[Recorded data]
........

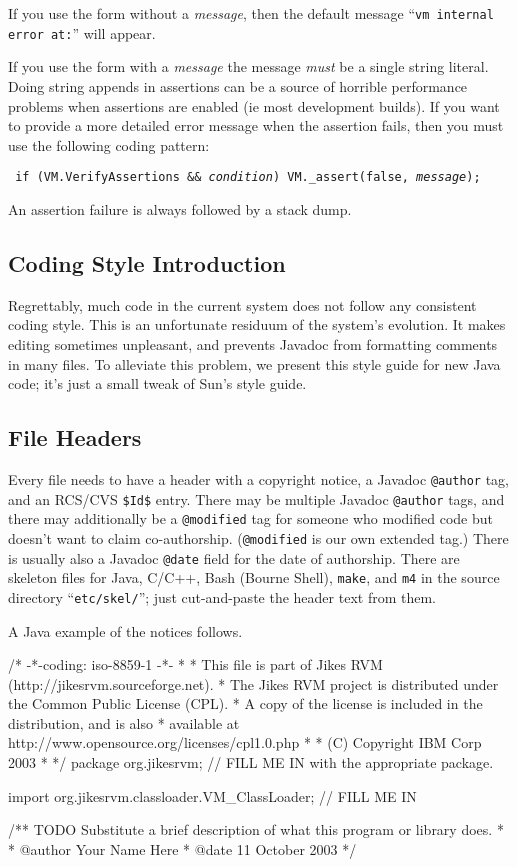 If you use the form without a {\it message}, then the default message
``{\tt vm internal error at:}''  will appear.  

If you use the form with a {\it message} the message {\em must} be a
single string literal.  Doing string appends in assertions can be a
source of horrible performance problems when assertions are enabled
(ie most development builds).  If you want to provide a
more detailed error message when the assertion fails, then you must
use the following coding pattern:
\begin{example}
\tt{}   if (VM.VerifyAssertions && {\it condition}) VM._assert(false, {\it message});
\end{example}

An assertion failure is always followed by a stack dump.


\subsection{Coding Style Introduction}

Regrettably, much code in the current system does not follow any
consistent coding style.  This is an unfortunate residuum of the
system's evolution.  It makes editing sometimes unpleasant, and
prevents Javadoc\TMweb{} from formatting comments in many files.  To alleviate
this problem, we present this style guide for new Java\TMweb{} code; it's just
a small tweak of Sun\Rweb{}'s style guide.

\subsection{File Headers}

Every file needs to have a header with a copyright notice, a Javadoc\TMweb{}
{\tt @author} tag, and an RCS/CVS {\tt \$Id\$} entry. There may be
multiple Javadoc {\tt @author} tags, and there may
additionally be a {\tt @modified} tag for someone who modified code but
doesn't want to claim co-authorship.  ({\tt @modified} is our own
extended tag.)  There is usually also a Javadoc {\tt @date} field for
the date of authorship.  There are skeleton files for Java, C/C++,
Bash (Bourne Shell), \texttt{make}, and \texttt{m4} in the source directory
``\texttt{etc/skel/}''; just cut-and-paste the header text from them.  

A Java example of the notices follows.

\begin{example}
/* -*-coding: iso-8859-1 -*-
 *
 * This file is part of Jikes RVM (http://jikesrvm.sourceforge.net).
 * The Jikes RVM project is distributed under the Common Public License (CPL).
 * A copy of the license is included in the distribution, and is also
 * available at http://www.opensource.org/licenses/cpl1.0.php
 *
 * (C) Copyright IBM Corp 2003
 *
 */
package org.jikesrvm;       // FILL ME IN with the appropriate package.

import org.jikesrvm.classloader.VM_ClassLoader; // FILL ME IN 

/** TODO Substitute a brief description of what this program or library does.
 *
 * @author Your Name Here
 * @date 11 October 2003
 */
\end{example}

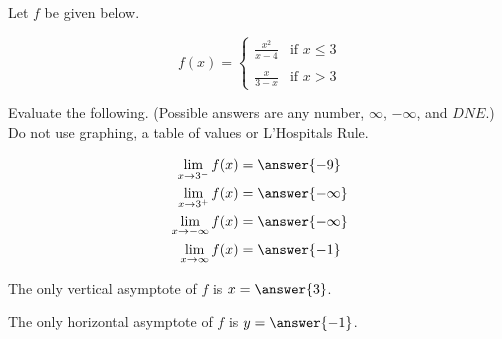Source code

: \documentclass{ximera}
\author{Nela Lakos \and Kyle Parsons}
\begin{document}
\begin{exercise}

Let $f$ be given below.

\[
f(x) = 
\begin{cases}
\frac{x^2}{x-4} & \text{if } x\leq3\\ \\
\frac{x}{3-x} & \text{if } x>3
\end{cases}
\]

Evaluate the following.  (Possible answers are any number, $\infty$, $-\infty$, and $DNE$.)  Do not use graphing, a table of values or L'Hospitals Rule.

\begin{align*}
\lim_{x\to3^-}f(x) &= \answer{-9}\\
\lim_{x\to3^+}f(x) &= \answer{-\infty}\\
\lim_{x\to-\infty}f(x) &= \answer{-\infty}\\
\lim_{x\to\infty}f(x) &= \answer{-1}
\end{align*}

\begin{exercise}

The only vertical asymptote of $f$ is $x=\answer{3}$.

\begin{exercise}

The only horizontal asymptote of $f$ is $y=\answer{-1}$.

\end{exercise}
\end{exercise}
\end{exercise}
\end{document}
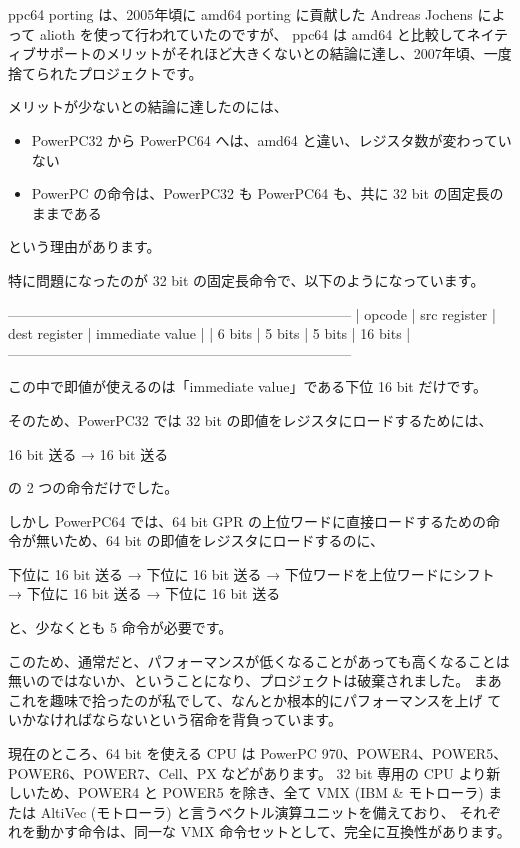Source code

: \documentclass[mingoth,a4paper]{jsarticle}
\begin{document}
ppc64 porting は、2005年頃に amd64 porting に貢献した Andreas Jochens によって alioth を使って行われていたのですが、
ppc64 は amd64 と比較してネイティブサポートのメリットがそれほど大きくないとの結論に達し、2007年頃、一度捨てられたプロジェクトです。

メリットが少ないとの結論に達したのには、
\begin{itemize}
   \item PowerPC32 から PowerPC64 へは、amd64 と違い、レジスタ数が変わっていない
   \item PowerPC の命令は、PowerPC32 も PowerPC64 も、共に 32 bit の固定長のままである
\end{itemize}
という理由があります。

特に問題になったのが 32 bit の固定長命令で、以下のようになっています。
\begin{commandline}
--------------------------------------------------------------------------
|    opcode    | src register | dest register |     immediate value      |
|    6 bits    |   5 bits     |    5 bits     |         16 bits          |
--------------------------------------------------------------------------
\end{commandline}
この中で即値が使えるのは「immediate value」である下位 16 bit だけです。

そのため、PowerPC32 では 32 bit の即値をレジスタにロードするためには、
\begin{commandline}
16 bit 送る → 16 bit 送る
\end{commandline}
の 2 つの命令だけでした。

しかし PowerPC64 では、64 bit GPR の上位ワードに直接ロードするための命令が無いため、64 bit の即値をレジスタにロードするのに、
\begin{commandline}
下位に 16 bit 送る → 下位に 16 bit 送る → 下位ワードを上位ワードにシフト → 下位に 16 bit 送る → 下位に 16 bit 送る
\end{commandline}
と、少なくとも 5 命令が必要です。

このため、通常だと、パフォーマンスが低くなることがあっても高くなることは無いのではないか、ということになり、プロジェクトは破棄されました。
まあこれを趣味で拾ったのが私でして、なんとか根本的にパフォーマンスを上げ
ていかなければならないという宿命を背負っています。

現在のところ、64 bit を使える CPU は PowerPC 970、POWER4、POWER5、POWER6、POWER7、Cell、PX などがあります。
32 bit 専用の CPU より新しいため、POWER4 と POWER5 を除き、全て VMX (IBM \& モトローラ) または AltiVec (モトローラ) と言うベクトル演算ユニットを備えており、
それぞれを動かす命令は、同一な VMX 命令セットとして、完全に互換性があります。
\end{document}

........

▶ **PROBLEM REQUIREMENTS**: Every line from the top of the entries through the line that holds "and there may" is to be quoted exactly, please, and nothing else; omit the pictures.

▶ **REPLY TO THE TASK**:
 If you use the form without a {\it message}, then the default message
``{\tt vm internal error at:}''  will appear.  

If you use the form with a {\it message} the message {\em must} be a
single string literal.  Doing string appends in assertions can be a
source of horrible performance problems when assertions are enabled
(ie most development builds).  If you want to provide a
more detailed error message when the assertion fails, then you must
use the following coding pattern:
\begin{example}
\tt{}   if (VM.VerifyAssertions && {\it condition}) VM._assert(false, {\it message});
\end{example}

An assertion failure is always followed by a stack dump.


\subsection{Coding Style Introduction}

Regrettably, much code in the current system does not follow any
consistent coding style.  This is an unfortunate residuum of the
system's evolution.  It makes editing sometimes unpleasant, and
prevents Javadoc\TMweb{} from formatting comments in many files.  To alleviate
this problem, we present this style guide for new Java\TMweb{} code; it's just
a small tweak of Sun\Rweb{}'s style guide.

\subsection{File Headers}

Every file needs to have a header with a copyright notice, a Javadoc\TMweb{}
{\tt @author} tag, and an RCS/CVS {\tt \$Id\$} entry. There may be
multiple Javadoc {\tt @author} tags, and there may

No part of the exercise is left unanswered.